Самое замечательное в этом диске - это, конечно, записи чтения самого Мандельштама. Записи очень несовершенные, сделанные давным-давно на восковых валиках фонографа. Но пусть с помехами, искажениями, несомненно обедняя тембр голоса, они все-таки дают некоторое представление о манере чтения поэта, которая так удивляла и радовала его современников.
Судя по многим мемуарам, манера эта со временем менялась (раньше он читал более нараспев, позже - более сдержанно), но всегда он вкладывал в чтение всего себя, старался выразить в движении голоса еще что-то трудно передаваемое, но весьма существенное.
«...Мандельштам не хочет разговаривать стихом, это прирожденный певец, и признает он не чтение стихов, а патетическую декламацию. Его идеал - театр Расина, «когда расплавленный страданьем крепнет голос, и достигает скорбного закала негодованием раскаленный слог» - писал Максимилиан Волошин о своеобразии мандельштамовского чтения.

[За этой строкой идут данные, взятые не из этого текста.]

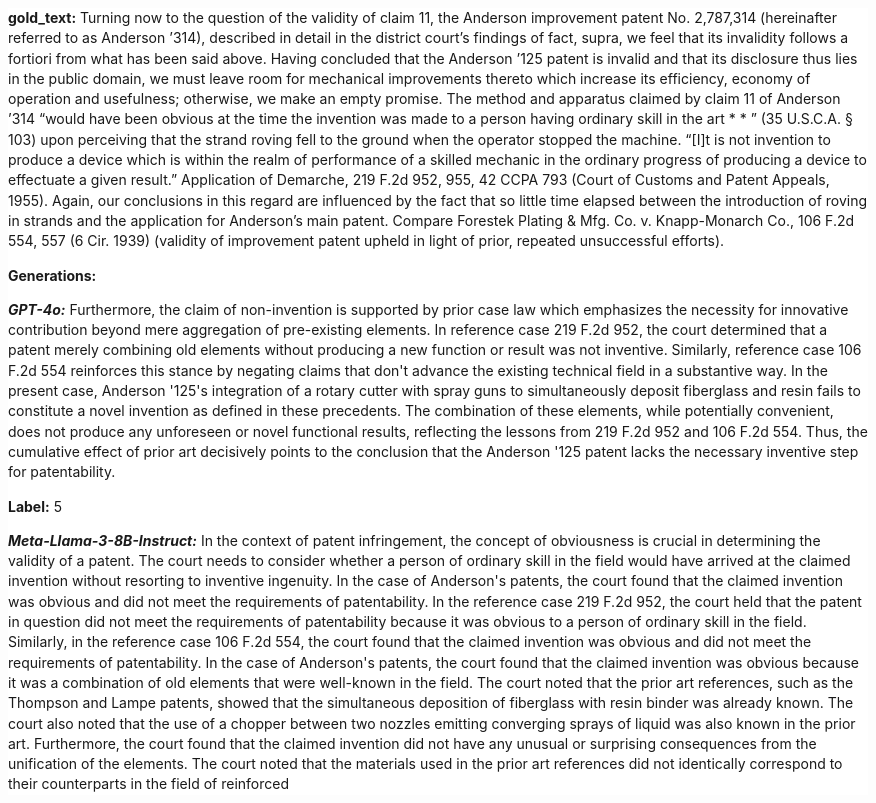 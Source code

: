 **gold_text:**
Turning now to the question of the validity of claim 11, the Anderson improvement patent No.
2,787,314 (hereinafter referred to as Anderson ’314), described in detail in the district court’s
findings of fact, supra, we feel that its invalidity follows a fortiori from what has been said
above. Having concluded that the Anderson ’125 patent is invalid and that its disclosure thus lies
in the public domain, we must leave room for mechanical improvements thereto which increase its
efficiency, economy of operation and usefulness; otherwise, we make an empty promise. The method and
apparatus claimed by claim 11 of Anderson ’314 “would have been obvious at the time the invention
was made to a person having ordinary skill in the art * * ” (35 U.S.C.A. § 103) upon perceiving that
the strand roving fell to the ground when the operator stopped the machine. “[I]t is not invention
to produce a device which is within the realm of performance of a skilled mechanic in the ordinary
progress of producing a device to effectuate a given result.” Application of Demarche, 219 F.2d 952,
955, 42 CCPA 793 (Court of Customs and Patent Appeals, 1955). Again, our conclusions in this regard
are influenced by the fact that so little time elapsed between the introduction of roving in strands
and the application for Anderson’s main patent. Compare Forestek Plating & Mfg. Co. v. Knapp-Monarch
Co., 106 F.2d 554, 557 (6 Cir. 1939) (validity of improvement patent upheld in light of prior,
repeated unsuccessful efforts).

**Generations:**


***GPT-4o:***
 Furthermore, the claim of non-invention is supported by prior case law which emphasizes the
necessity for innovative contribution beyond mere aggregation of pre-existing elements. In reference
case 219 F.2d 952, the court determined that a patent merely combining old elements without
producing a new function or result was not inventive. Similarly, reference case 106 F.2d 554
reinforces this stance by negating claims that don't advance the existing technical field in a
substantive way.  In the present case, Anderson '125's integration of a rotary cutter with spray
guns to simultaneously deposit fiberglass and resin fails to constitute a novel invention as defined
in these precedents. The combination of these elements, while potentially convenient, does not
produce any unforeseen or novel functional results, reflecting the lessons from 219 F.2d 952 and 106
F.2d 554. Thus, the cumulative effect of prior art decisively points to the conclusion that the
Anderson '125 patent lacks the necessary inventive step for patentability.


**Label:** 
5

***Meta-Llama-3-8B-Instruct:***
 In the context of patent infringement, the concept of obviousness is crucial in determining the
validity of a patent. The court needs to consider whether a person of ordinary skill in the field
would have arrived at the claimed invention without resorting to inventive ingenuity. In the case of
Anderson's patents, the court found that the claimed invention was obvious and did not meet the
requirements of patentability.  In the reference case 219 F.2d 952, the court held that the patent
in question did not meet the requirements of patentability because it was obvious to a person of
ordinary skill in the field. Similarly, in the reference case 106 F.2d 554, the court found that the
claimed invention was obvious and did not meet the requirements of patentability.  In the case of
Anderson's patents, the court found that the claimed invention was obvious because it was a
combination of old elements that were well-known in the field. The court noted that the prior art
references, such as the Thompson and Lampe patents, showed that the simultaneous deposition of
fiberglass with resin binder was already known. The court also noted that the use of a chopper
between two nozzles emitting converging sprays of liquid was also known in the prior art.
Furthermore, the court found that the claimed invention did not have any unusual or surprising
consequences from the unification of the elements. The court noted that the materials used in the
prior art references did not identically correspond to their counterparts in the field of reinforced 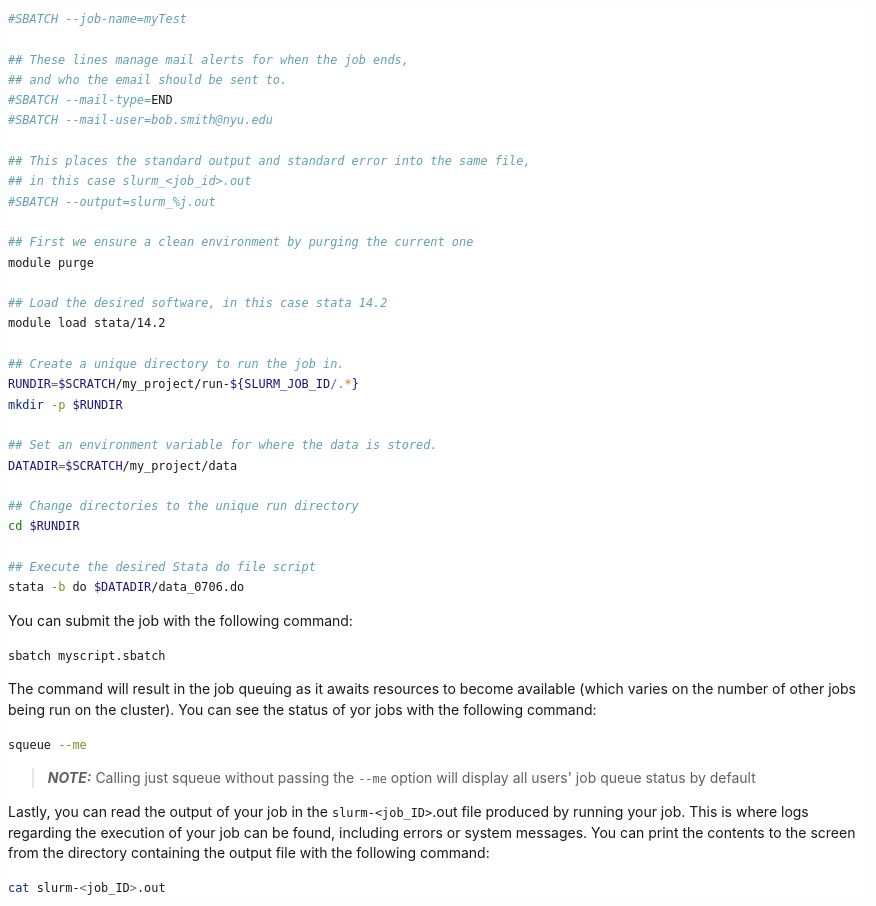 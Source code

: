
 ```sh
#SBATCH --job-name=myTest

## These lines manage mail alerts for when the job ends,
## and who the email should be sent to.
#SBATCH --mail-type=END
#SBATCH --mail-user=bob.smith@nyu.edu

## This places the standard output and standard error into the same file,
## in this case slurm_<job_id>.out
#SBATCH --output=slurm_%j.out

## First we ensure a clean environment by purging the current one
module purge

## Load the desired software, in this case stata 14.2
module load stata/14.2

## Create a unique directory to run the job in.
RUNDIR=$SCRATCH/my_project/run-${SLURM_JOB_ID/.*}
mkdir -p $RUNDIR

## Set an environment variable for where the data is stored.
DATADIR=$SCRATCH/my_project/data

## Change directories to the unique run directory
cd $RUNDIR

## Execute the desired Stata do file script
stata -b do $DATADIR/data_0706.do
```

You can submit the job with the following command:

```sh
sbatch myscript.sbatch
```

The command will result in the job queuing as it awaits resources to become available (which varies on the number of other jobs being run on the cluster). You can see the status of yor jobs with the following command:

```sh
squeue --me
```

> **_NOTE:_** Calling just squeue without passing the `--me` option will display all users' job queue status by default

Lastly, you can read the output of your job in the ` slurm-<job_ID> `.out file produced by running your job. This is where logs regarding the execution of your job can be found, including errors or system messages. You can print the contents to the screen from the directory containing the output file with the following command:

```sh
cat slurm-<job_ID>.out
```
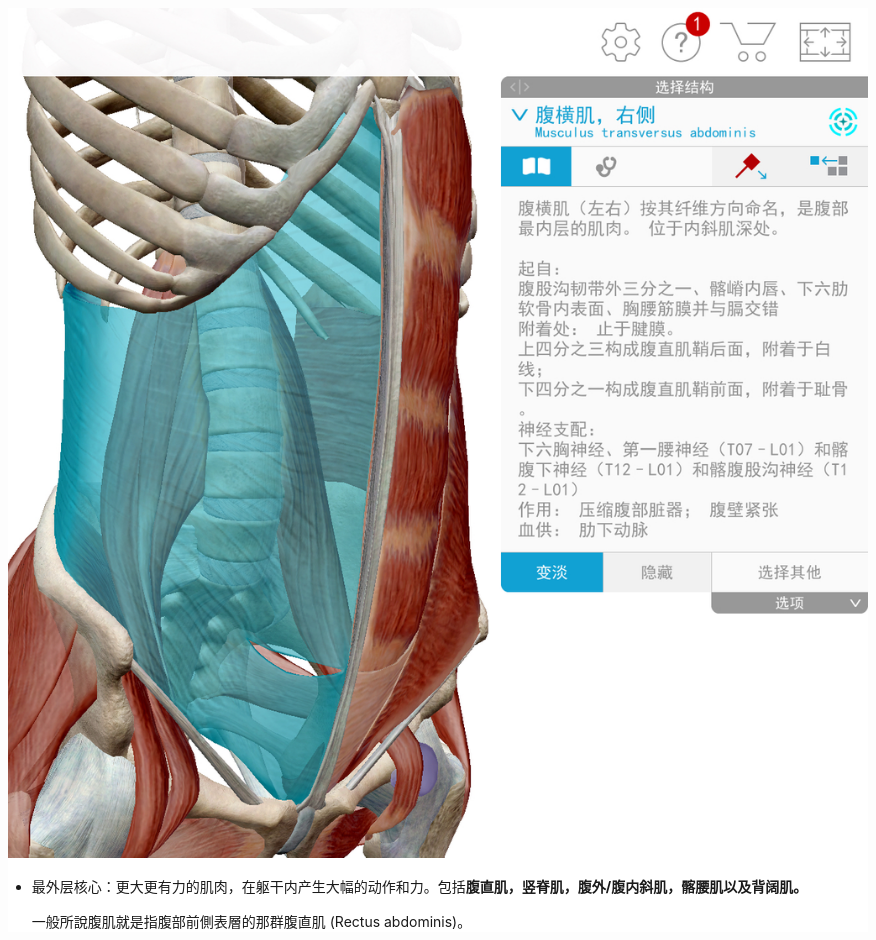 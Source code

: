 ![腹横肌](assets/腹横肌.jpeg)


- 最外层核心：更大更有力的肌肉，在躯干内产生大幅的动作和力。包括**腹直肌，竖脊肌，腹外/腹内斜肌，髂腰肌以及背阔肌。**

    一般所說腹肌就是指腹部前側表層的那群腹直肌 (Rectus abdominis)。
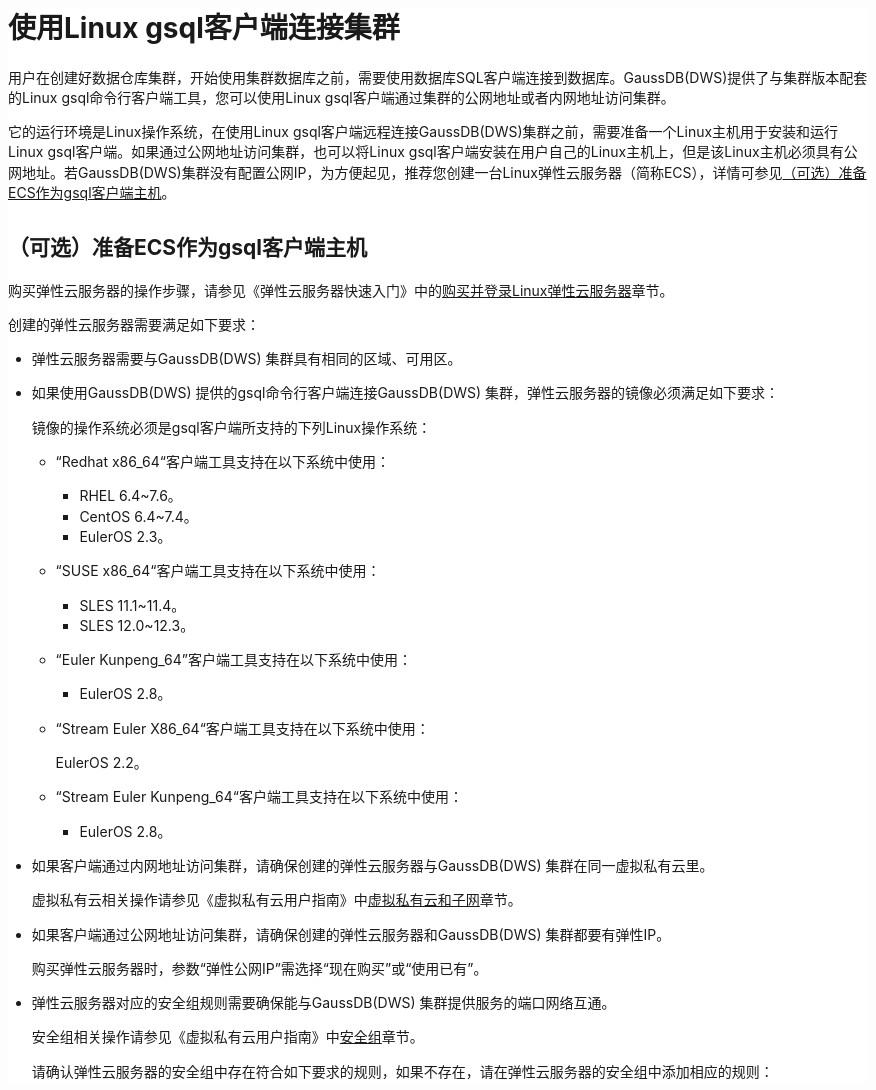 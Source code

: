 # 使用Linux gsql客户端连接集群<a name="ZH-CN_TOPIC_0000001455917077"></a>

用户在创建好数据仓库集群，开始使用集群数据库之前，需要使用数据库SQL客户端连接到数据库。GaussDB\(DWS\)提供了与集群版本配套的Linux gsql命令行客户端工具，您可以使用Linux gsql客户端通过集群的公网地址或者内网地址访问集群。

它的运行环境是Linux操作系统，在使用Linux gsql客户端远程连接GaussDB\(DWS\)集群之前，需要准备一个Linux主机用于安装和运行Linux gsql客户端。如果通过公网地址访问集群，也可以将Linux gsql客户端安装在用户自己的Linux主机上，但是该Linux主机必须具有公网地址。若GaussDB\(DWS\)集群没有配置公网IP，为方便起见，推荐您创建一台Linux弹性云服务器（简称ECS），详情可参见[（可选）准备ECS作为gsql客户端主机](#section634463134117)。

## （可选）准备ECS作为gsql客户端主机<a name="section634463134117"></a>

购买弹性云服务器的操作步骤，请参见《弹性云服务器快速入门》中的[购买并登录Linux弹性云服务器](https://support.huaweicloud.com/basics-ecs/ecs_01_0103.html)章节。

创建的弹性云服务器需要满足如下要求：

-   弹性云服务器需要与GaussDB\(DWS\) 集群具有相同的区域、可用区。
-   如果使用GaussDB\(DWS\) 提供的gsql命令行客户端连接GaussDB\(DWS\) 集群，弹性云服务器的镜像必须满足如下要求：

    镜像的操作系统必须是gsql客户端所支持的下列Linux操作系统：

    -   “Redhat x86\_64“客户端工具支持在以下系统中使用：
        -   RHEL 6.4\~7.6。
        -   CentOS 6.4\~7.4。
        -   EulerOS 2.3。

    -   “SUSE x86\_64“客户端工具支持在以下系统中使用：
        -   SLES 11.1\~11.4。
        -   SLES 12.0\~12.3。

    -   “Euler Kunpeng\_64”客户端工具支持在以下系统中使用：
        -   EulerOS 2.8。

    -   “Stream Euler X86\_64“客户端工具支持在以下系统中使用：

        EulerOS 2.2。

    -   “Stream Euler Kunpeng\_64“客户端工具支持在以下系统中使用：
        -   EulerOS 2.8。


-   如果客户端通过内网地址访问集群，请确保创建的弹性云服务器与GaussDB\(DWS\) 集群在同一虚拟私有云里。

    虚拟私有云相关操作请参见《虚拟私有云用户指南》中[虚拟私有云和子网](https://support.huaweicloud.com/usermanual-vpc/zh-cn_topic_0030969460.html)章节。

-   如果客户端通过公网地址访问集群，请确保创建的弹性云服务器和GaussDB\(DWS\) 集群都要有弹性IP。

    购买弹性云服务器时，参数“弹性公网IP”需选择“现在购买”或“使用已有”。

-   弹性云服务器对应的安全组规则需要确保能与GaussDB\(DWS\) 集群提供服务的端口网络互通。

    安全组相关操作请参见《虚拟私有云用户指南》中[安全组](https://support.huaweicloud.com/usermanual-vpc/vpc_SecurityGroup_0001.html)章节。

    请确认弹性云服务器的安全组中存在符合如下要求的规则，如果不存在，请在弹性云服务器的安全组中添加相应的规则：

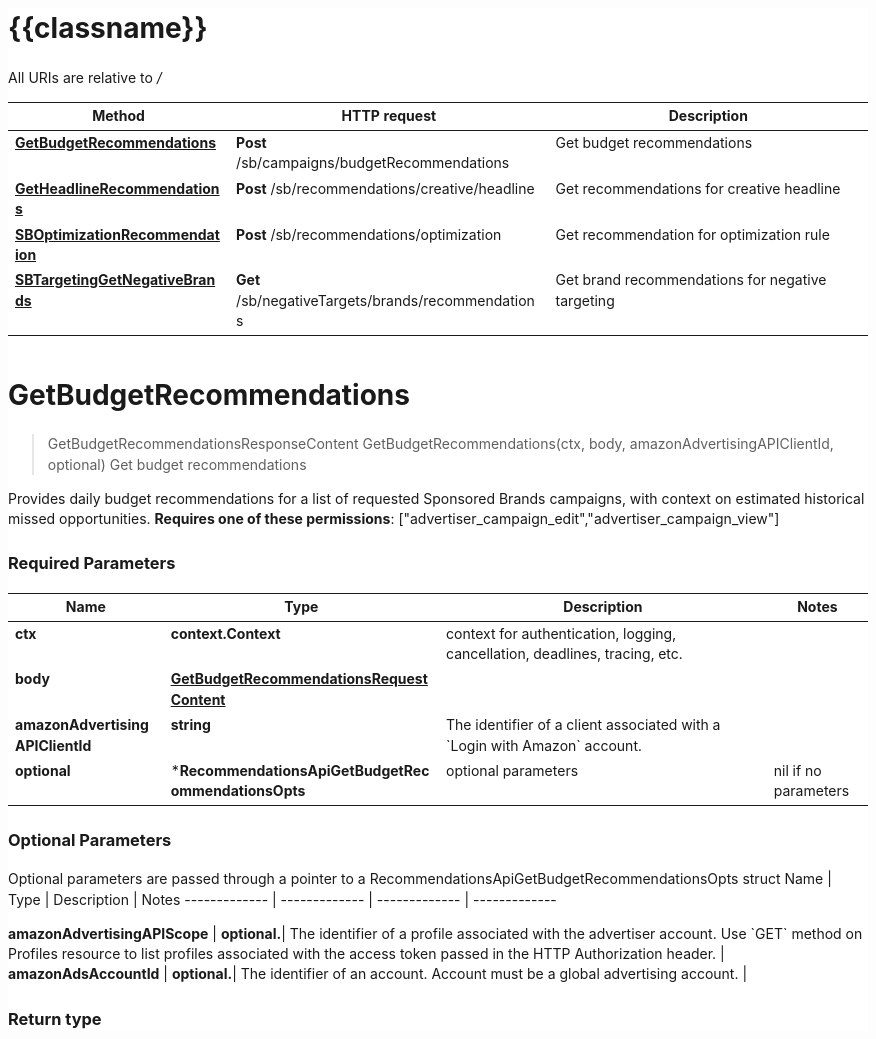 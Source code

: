 # {{classname}}

All URIs are relative to */*

Method | HTTP request | Description
------------- | ------------- | -------------
[**GetBudgetRecommendations**](RecommendationsApi.md#GetBudgetRecommendations) | **Post** /sb/campaigns/budgetRecommendations | Get budget recommendations
[**GetHeadlineRecommendations**](RecommendationsApi.md#GetHeadlineRecommendations) | **Post** /sb/recommendations/creative/headline | Get recommendations for creative headline
[**SBOptimizationRecommendation**](RecommendationsApi.md#SBOptimizationRecommendation) | **Post** /sb/recommendations/optimization | Get recommendation for optimization rule
[**SBTargetingGetNegativeBrands**](RecommendationsApi.md#SBTargetingGetNegativeBrands) | **Get** /sb/negativeTargets/brands/recommendations | Get brand recommendations for negative targeting

# **GetBudgetRecommendations**
> GetBudgetRecommendationsResponseContent GetBudgetRecommendations(ctx, body, amazonAdvertisingAPIClientId, optional)
Get budget recommendations

Provides daily budget recommendations for a list of requested Sponsored Brands campaigns, with context on estimated historical missed opportunities.  **Requires one of these permissions**: [\"advertiser_campaign_edit\",\"advertiser_campaign_view\"]

### Required Parameters

Name | Type | Description  | Notes
------------- | ------------- | ------------- | -------------
 **ctx** | **context.Context** | context for authentication, logging, cancellation, deadlines, tracing, etc.
  **body** | [**GetBudgetRecommendationsRequestContent**](GetBudgetRecommendationsRequestContent.md)|  | 
  **amazonAdvertisingAPIClientId** | **string**| The identifier of a client associated with a &#x60;Login with Amazon&#x60; account. | 
 **optional** | ***RecommendationsApiGetBudgetRecommendationsOpts** | optional parameters | nil if no parameters

### Optional Parameters
Optional parameters are passed through a pointer to a RecommendationsApiGetBudgetRecommendationsOpts struct
Name | Type | Description  | Notes
------------- | ------------- | ------------- | -------------


 **amazonAdvertisingAPIScope** | **optional.**| The identifier of a profile associated with the advertiser account. Use &#x60;GET&#x60; method on Profiles resource to list profiles associated with the access token passed in the HTTP Authorization header. | 
 **amazonAdsAccountId** | **optional.**| The identifier of an account. Account must be a global advertising account. | 

### Return type
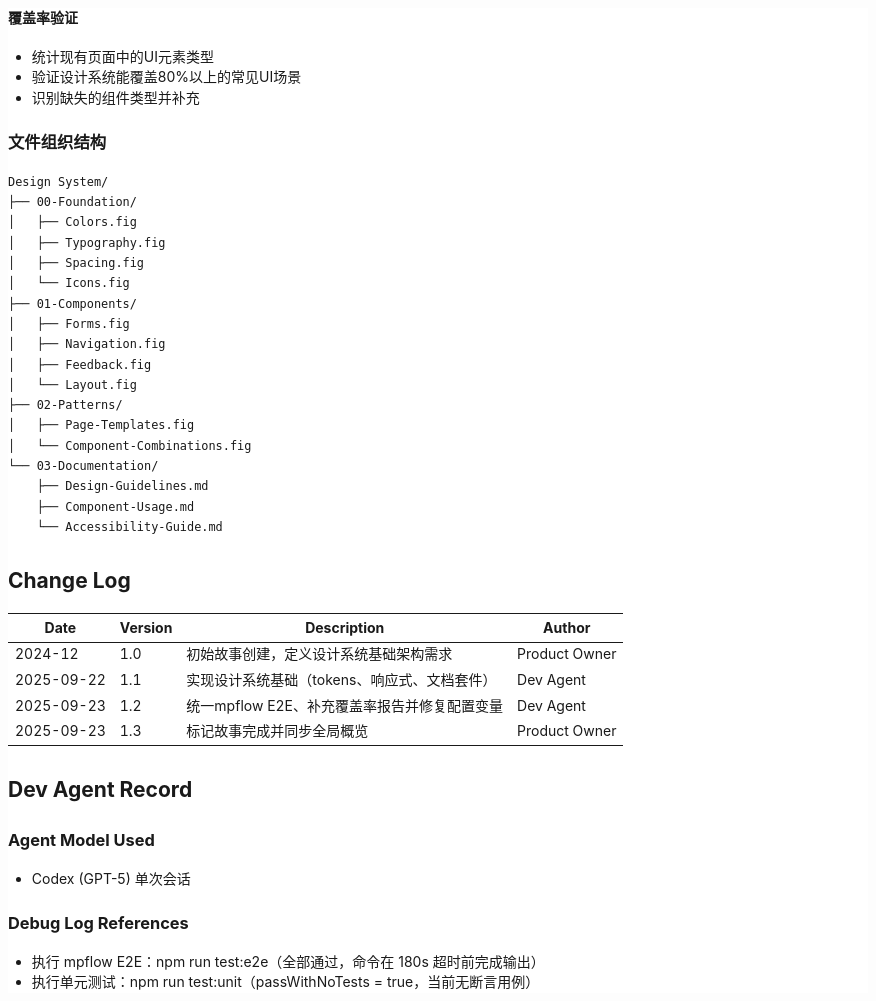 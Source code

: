 #### 覆盖率验证

- 统计现有页面中的UI元素类型
- 验证设计系统能覆盖80%以上的常见UI场景
- 识别缺失的组件类型并补充

### 文件组织结构

```
Design System/
├── 00-Foundation/
│   ├── Colors.fig
│   ├── Typography.fig
│   ├── Spacing.fig
│   └── Icons.fig
├── 01-Components/
│   ├── Forms.fig
│   ├── Navigation.fig
│   ├── Feedback.fig
│   └── Layout.fig
├── 02-Patterns/
│   ├── Page-Templates.fig
│   └── Component-Combinations.fig
└── 03-Documentation/
    ├── Design-Guidelines.md
    ├── Component-Usage.md
    └── Accessibility-Guide.md
```

## Change Log

| Date       | Version | Description                                  | Author        |
| ---------- | ------- | -------------------------------------------- | ------------- |
| 2024-12    | 1.0     | 初始故事创建，定义设计系统基础架构需求       | Product Owner |
| 2025-09-22 | 1.1     | 实现设计系统基础（tokens、响应式、文档套件） | Dev Agent     |
| 2025-09-23 | 1.2     | 统一mpflow E2E、补充覆盖率报告并修复配置变量 | Dev Agent     |
| 2025-09-23 | 1.3     | 标记故事完成并同步全局概览                   | Product Owner |

## Dev Agent Record

### Agent Model Used

- Codex (GPT-5) 单次会话

### Debug Log References

- 执行 mpflow E2E：npm run test:e2e（全部通过，命令在 180s 超时前完成输出）
- 执行单元测试：npm run test:unit（passWithNoTests = true，当前无断言用例）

Сохранившиеся записи свидетельствуют о том, что Мандельштам читал торжественно, напевно, очень музыкально. Особенно примечательно в его чтении то, что его интонирование не столько выявляло смысл стихотворения, сколько создавало определенную дополнительную эмоциональную окраску. Движением голоса он стремился передать (и передавал!) то, что только словом передать, выразить, невозможно.
Мандельштам много думал о звучании поэтической речи. Иногда он даже несколько преувеличивал преимущества звучащего слова перед «немым» текстом. Говорил, например, что стихи Ахматовой «сделаны из голоса и существуют только вместе и ним...» (Лев Шилов). Мандельштам утверждал (опять же несколько преувеличивая), что он один в России «работает с голоса» и что вообще поэзия по-настоящему живет лишь в звучании, в исполнении. Разумеется, не во всяком, но в том, какое он называл «понимающим исполнением».